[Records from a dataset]

_ _ _ _ _

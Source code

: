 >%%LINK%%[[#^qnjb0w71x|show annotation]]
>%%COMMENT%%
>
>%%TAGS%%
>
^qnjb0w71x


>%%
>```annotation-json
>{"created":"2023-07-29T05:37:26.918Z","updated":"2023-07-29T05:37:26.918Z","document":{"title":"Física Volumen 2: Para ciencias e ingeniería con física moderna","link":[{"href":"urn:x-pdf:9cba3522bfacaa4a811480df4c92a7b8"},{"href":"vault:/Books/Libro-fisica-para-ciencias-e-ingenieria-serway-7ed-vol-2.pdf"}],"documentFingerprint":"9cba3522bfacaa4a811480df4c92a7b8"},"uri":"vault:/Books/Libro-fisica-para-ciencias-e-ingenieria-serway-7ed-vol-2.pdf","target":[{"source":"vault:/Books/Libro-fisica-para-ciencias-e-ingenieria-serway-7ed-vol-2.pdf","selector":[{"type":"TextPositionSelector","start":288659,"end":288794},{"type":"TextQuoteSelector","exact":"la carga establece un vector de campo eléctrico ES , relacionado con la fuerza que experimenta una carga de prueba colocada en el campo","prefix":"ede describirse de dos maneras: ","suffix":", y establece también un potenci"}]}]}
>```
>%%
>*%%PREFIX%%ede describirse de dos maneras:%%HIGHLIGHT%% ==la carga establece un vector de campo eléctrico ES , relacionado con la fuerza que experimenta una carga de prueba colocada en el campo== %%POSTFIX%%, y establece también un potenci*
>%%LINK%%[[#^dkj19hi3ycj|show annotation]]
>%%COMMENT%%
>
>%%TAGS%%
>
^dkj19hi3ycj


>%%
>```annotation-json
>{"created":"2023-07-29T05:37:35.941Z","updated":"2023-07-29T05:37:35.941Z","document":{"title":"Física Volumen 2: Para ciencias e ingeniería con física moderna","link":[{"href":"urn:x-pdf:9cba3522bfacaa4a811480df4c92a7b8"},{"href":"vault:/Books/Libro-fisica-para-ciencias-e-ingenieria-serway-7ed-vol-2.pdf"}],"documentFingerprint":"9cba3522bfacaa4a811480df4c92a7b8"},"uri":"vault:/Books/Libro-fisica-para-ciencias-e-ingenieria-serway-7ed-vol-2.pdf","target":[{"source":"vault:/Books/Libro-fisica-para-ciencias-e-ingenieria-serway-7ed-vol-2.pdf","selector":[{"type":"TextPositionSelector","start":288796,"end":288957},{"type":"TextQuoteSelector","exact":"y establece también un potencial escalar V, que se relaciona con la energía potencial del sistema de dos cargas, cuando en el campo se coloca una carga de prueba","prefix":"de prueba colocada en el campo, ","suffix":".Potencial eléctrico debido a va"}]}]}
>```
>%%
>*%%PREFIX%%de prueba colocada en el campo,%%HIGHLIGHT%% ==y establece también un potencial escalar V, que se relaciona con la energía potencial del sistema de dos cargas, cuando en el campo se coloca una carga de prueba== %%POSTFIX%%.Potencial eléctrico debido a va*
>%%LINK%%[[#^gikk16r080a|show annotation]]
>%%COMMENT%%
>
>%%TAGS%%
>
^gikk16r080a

_ _ _ _ _

**Exercise:** In the entries above, find each line with the string "HIGHLIGHT" and copy it.

**Worked solution:**
>*%%PREFIX%%ede describirse de dos maneras:%%HIGHLIGHT%% ==la carga establece un vector de campo eléctrico ES , relacionado con la fuerza que experimenta una carga de prueba colocada en el campo== %%POSTFIX%%, y establece también un potenci*
>*%%PREFIX%%de prueba colocada en el campo,%%HIGHLIGHT%% ==y establece también un potencial escalar V, que se relaciona con la energía potencial del sistema de dos cargas, cuando en el campo se coloca una carga de prueba== %%POSTFIX%%.Potencial eléctrico debido a va*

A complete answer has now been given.